Duty to an old friend
I started even before you did, when there wasn’t much to do, in order to prepare. When you arrived, I remained committed to keep warm and ready for a chase, victory, escape, or kiss. My highs came with your highs, sometimes at a pace we both feared may lead to an explosion, but never did. The more you pushed me, the stronger I became. My lows have come before, as they do today, when you are still. But still I am not. Rest is not in my vocabulary, my pledge for our time together is to never stop, no matter what.

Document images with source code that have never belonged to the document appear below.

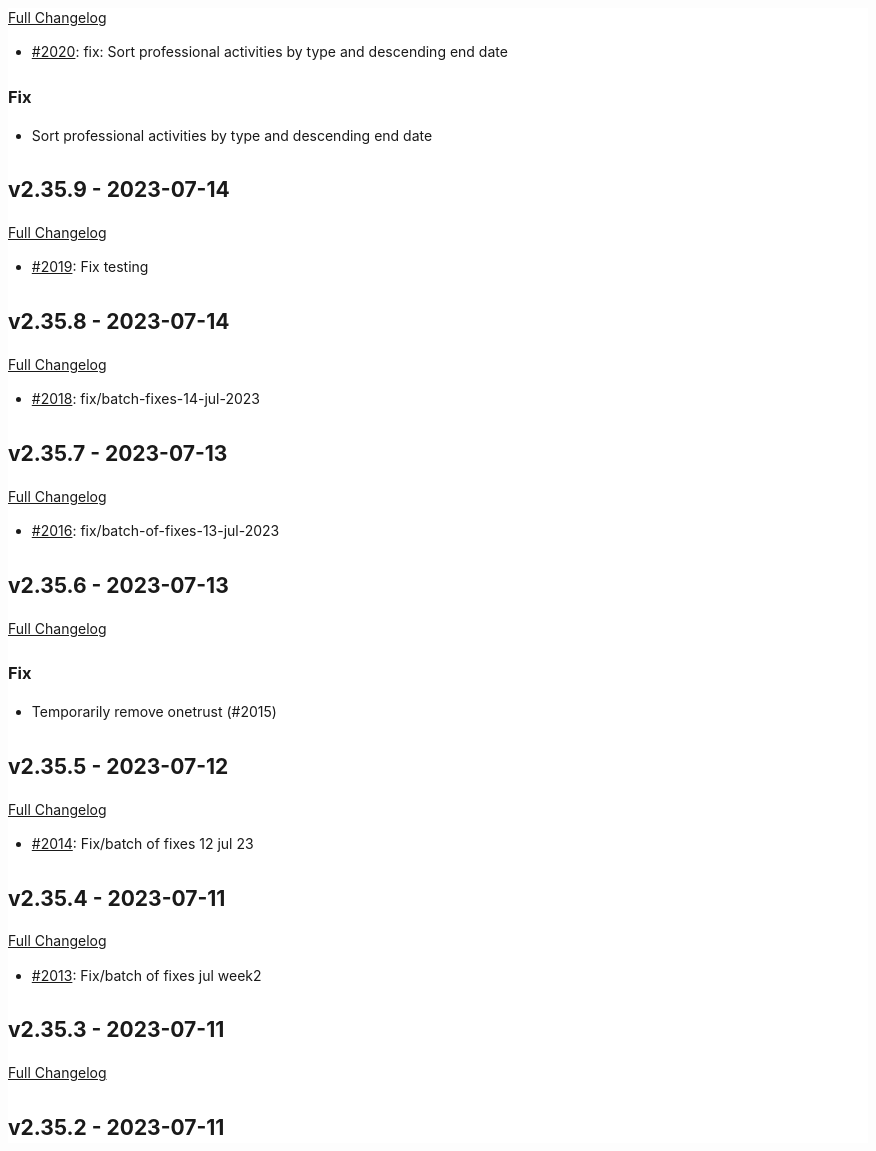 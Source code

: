 [Full Changelog](https://github.com/ORCID/orcid-angular/compare/v2.35.9...v2.35.10)

- [#2020](https://github.com/ORCID/orcid-angular/pull/2020): fix: Sort professional activities by type and descending end date

### Fix

- Sort professional activities by type and descending end date

## v2.35.9 - 2023-07-14

[Full Changelog](https://github.com/ORCID/orcid-angular/compare/v2.35.8...v2.35.9)

- [#2019](https://github.com/ORCID/orcid-angular/pull/2019): Fix testing

## v2.35.8 - 2023-07-14

[Full Changelog](https://github.com/ORCID/orcid-angular/compare/v2.35.7...v2.35.8)

- [#2018](https://github.com/ORCID/orcid-angular/pull/2018): fix/batch-fixes-14-jul-2023

## v2.35.7 - 2023-07-13

[Full Changelog](https://github.com/ORCID/orcid-angular/compare/v2.35.6...v2.35.7)

- [#2016](https://github.com/ORCID/orcid-angular/pull/2016): fix/batch-of-fixes-13-jul-2023

## v2.35.6 - 2023-07-13

[Full Changelog](https://github.com/ORCID/orcid-angular/compare/v2.35.5...v2.35.6)

### Fix

- Temporarily remove onetrust (#2015)

## v2.35.5 - 2023-07-12

[Full Changelog](https://github.com/ORCID/orcid-angular/compare/v2.35.4...v2.35.5)

- [#2014](https://github.com/ORCID/orcid-angular/pull/2014): Fix/batch of fixes 12 jul 23

## v2.35.4 - 2023-07-11

[Full Changelog](https://github.com/ORCID/orcid-angular/compare/v2.35.3...v2.35.4)

- [#2013](https://github.com/ORCID/orcid-angular/pull/2013): Fix/batch of fixes jul week2

## v2.35.3 - 2023-07-11

[Full Changelog](https://github.com/ORCID/orcid-angular/compare/v2.35.2...v2.35.3)

## v2.35.2 - 2023-07-11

I ask for little in return. I don’t need or want you to think about me. I require only a few morsels from each meal, hopefully the good stuff. I prefer to burn clean, but will power through regardless, gritting through debris left behind. On occasion you’ll hear me whisper an opinion. It won’t be too often, but when I do, please listen closely, it’s for a reason. Since I don’t truly belong to you, yet have pledged my tireless devotion, some might suggest a duty falls upon you. Love. I don’t care how the other has fallen short, or put themselves first, or lacked respect, or done less than I’m asking of you, here, now. I didn’t ask, and it doesn’t matter. It is you who I have given much to, and expect much in return. I have no knowledge of excuses and am quite sure you’d prefer it stay that way. Spread love in your selection of topics and choice of words, and despite the risk of pain that lack of reciprocation may bring. And last, please take just one more step today than you did yesterday. I know these don’t come easily, a plight I share. Still — pounding — after all these years, never a rest, not for a minute, for you. Now, do me this one favor. Love. Me, others, and yourself.